(Saved data entries)
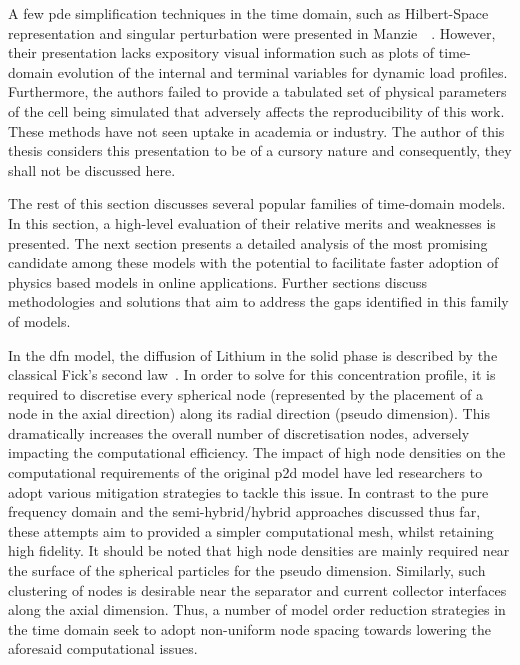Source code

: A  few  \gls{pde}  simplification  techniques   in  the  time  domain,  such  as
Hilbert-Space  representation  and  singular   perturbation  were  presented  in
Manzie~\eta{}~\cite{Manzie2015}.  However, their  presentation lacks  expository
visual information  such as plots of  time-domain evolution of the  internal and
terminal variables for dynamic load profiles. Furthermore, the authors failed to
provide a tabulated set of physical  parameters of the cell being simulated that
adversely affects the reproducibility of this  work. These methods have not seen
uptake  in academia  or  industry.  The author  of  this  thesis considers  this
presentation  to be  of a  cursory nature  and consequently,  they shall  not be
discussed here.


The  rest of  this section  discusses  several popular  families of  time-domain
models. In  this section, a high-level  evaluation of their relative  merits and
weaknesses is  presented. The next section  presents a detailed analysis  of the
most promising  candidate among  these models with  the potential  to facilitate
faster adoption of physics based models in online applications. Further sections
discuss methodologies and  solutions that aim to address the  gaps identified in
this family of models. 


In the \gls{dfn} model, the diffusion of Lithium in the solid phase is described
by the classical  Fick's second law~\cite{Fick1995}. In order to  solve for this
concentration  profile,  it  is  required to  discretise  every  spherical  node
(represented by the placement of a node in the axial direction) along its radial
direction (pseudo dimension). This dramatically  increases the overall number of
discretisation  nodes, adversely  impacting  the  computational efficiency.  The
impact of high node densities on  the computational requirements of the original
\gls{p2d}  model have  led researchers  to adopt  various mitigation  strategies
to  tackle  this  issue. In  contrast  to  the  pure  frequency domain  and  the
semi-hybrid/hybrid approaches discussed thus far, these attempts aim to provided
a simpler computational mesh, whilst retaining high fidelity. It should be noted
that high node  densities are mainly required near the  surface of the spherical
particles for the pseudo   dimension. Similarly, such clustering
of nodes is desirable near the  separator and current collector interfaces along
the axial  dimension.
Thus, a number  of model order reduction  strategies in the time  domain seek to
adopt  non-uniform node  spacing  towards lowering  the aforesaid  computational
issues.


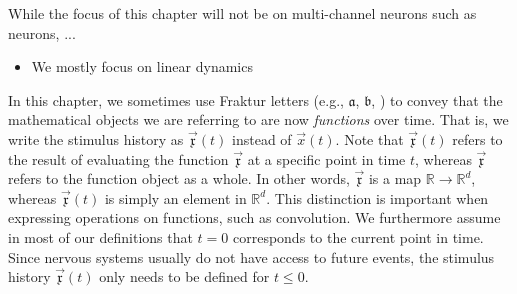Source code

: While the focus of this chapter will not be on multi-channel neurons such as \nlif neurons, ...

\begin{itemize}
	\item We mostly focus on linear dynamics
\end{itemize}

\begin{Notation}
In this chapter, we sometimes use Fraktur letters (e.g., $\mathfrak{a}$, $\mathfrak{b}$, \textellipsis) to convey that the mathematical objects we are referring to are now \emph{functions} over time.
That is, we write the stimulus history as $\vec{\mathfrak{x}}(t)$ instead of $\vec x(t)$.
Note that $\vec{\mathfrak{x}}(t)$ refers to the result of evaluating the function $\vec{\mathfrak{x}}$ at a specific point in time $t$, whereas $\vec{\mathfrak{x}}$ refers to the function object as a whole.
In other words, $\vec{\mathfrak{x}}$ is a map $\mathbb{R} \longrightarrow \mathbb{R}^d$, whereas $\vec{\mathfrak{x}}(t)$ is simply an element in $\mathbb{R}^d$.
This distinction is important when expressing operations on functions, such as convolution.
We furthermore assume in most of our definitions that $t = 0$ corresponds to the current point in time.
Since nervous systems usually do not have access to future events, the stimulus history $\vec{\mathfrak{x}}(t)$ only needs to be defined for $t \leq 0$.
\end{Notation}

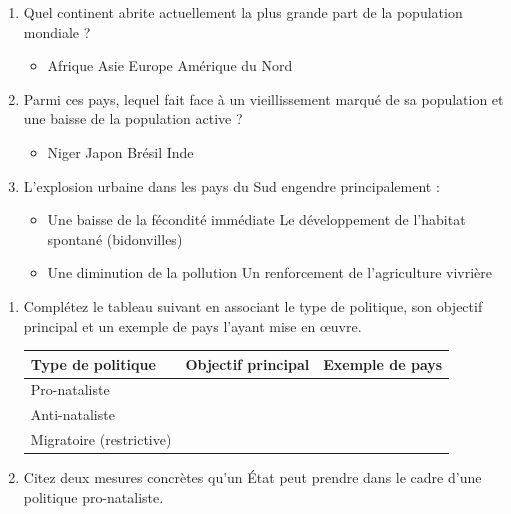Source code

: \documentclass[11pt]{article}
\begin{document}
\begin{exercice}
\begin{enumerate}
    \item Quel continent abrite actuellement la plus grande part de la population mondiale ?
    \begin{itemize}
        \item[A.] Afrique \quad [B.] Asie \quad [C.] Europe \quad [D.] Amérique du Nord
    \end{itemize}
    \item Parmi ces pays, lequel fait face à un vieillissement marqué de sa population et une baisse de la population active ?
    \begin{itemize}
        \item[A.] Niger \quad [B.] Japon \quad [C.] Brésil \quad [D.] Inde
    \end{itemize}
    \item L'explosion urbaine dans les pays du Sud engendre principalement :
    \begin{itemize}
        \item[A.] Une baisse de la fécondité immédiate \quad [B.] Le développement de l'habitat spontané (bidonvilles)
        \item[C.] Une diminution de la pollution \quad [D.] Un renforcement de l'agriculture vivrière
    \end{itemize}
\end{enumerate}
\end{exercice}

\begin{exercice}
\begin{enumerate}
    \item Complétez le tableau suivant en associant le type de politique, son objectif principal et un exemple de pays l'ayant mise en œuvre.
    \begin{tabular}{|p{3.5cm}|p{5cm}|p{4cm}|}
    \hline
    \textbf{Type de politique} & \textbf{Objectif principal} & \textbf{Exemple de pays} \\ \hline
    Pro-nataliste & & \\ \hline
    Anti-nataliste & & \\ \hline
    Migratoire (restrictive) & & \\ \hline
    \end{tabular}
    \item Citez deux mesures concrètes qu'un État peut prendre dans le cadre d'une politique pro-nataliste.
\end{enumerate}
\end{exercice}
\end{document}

The problem:
Please make an exact copy of the lines above from the line with "by the classical" through the line with "that high node", both ends included.

Task result:
by the classical  Fick's second law~\cite{Fick1995}. In order to  solve for this
concentration  profile,  it  is  required to  discretise  every  spherical  node
(represented by the placement of a node in the axial direction) along its radial
direction (pseudo dimension). This dramatically  increases the overall number of
discretisation  nodes, adversely  impacting  the  computational efficiency.  The
impact of high node densities on  the computational requirements of the original
\gls{p2d}  model have  led researchers  to adopt  various mitigation  strategies
to  tackle  this  issue. In  contrast  to  the  pure  frequency domain  and  the
semi-hybrid/hybrid approaches discussed thus far, these attempts aim to provided
a simpler computational mesh, whilst retaining high fidelity. It should be noted
that high node  densities are mainly required near the  surface of the spherical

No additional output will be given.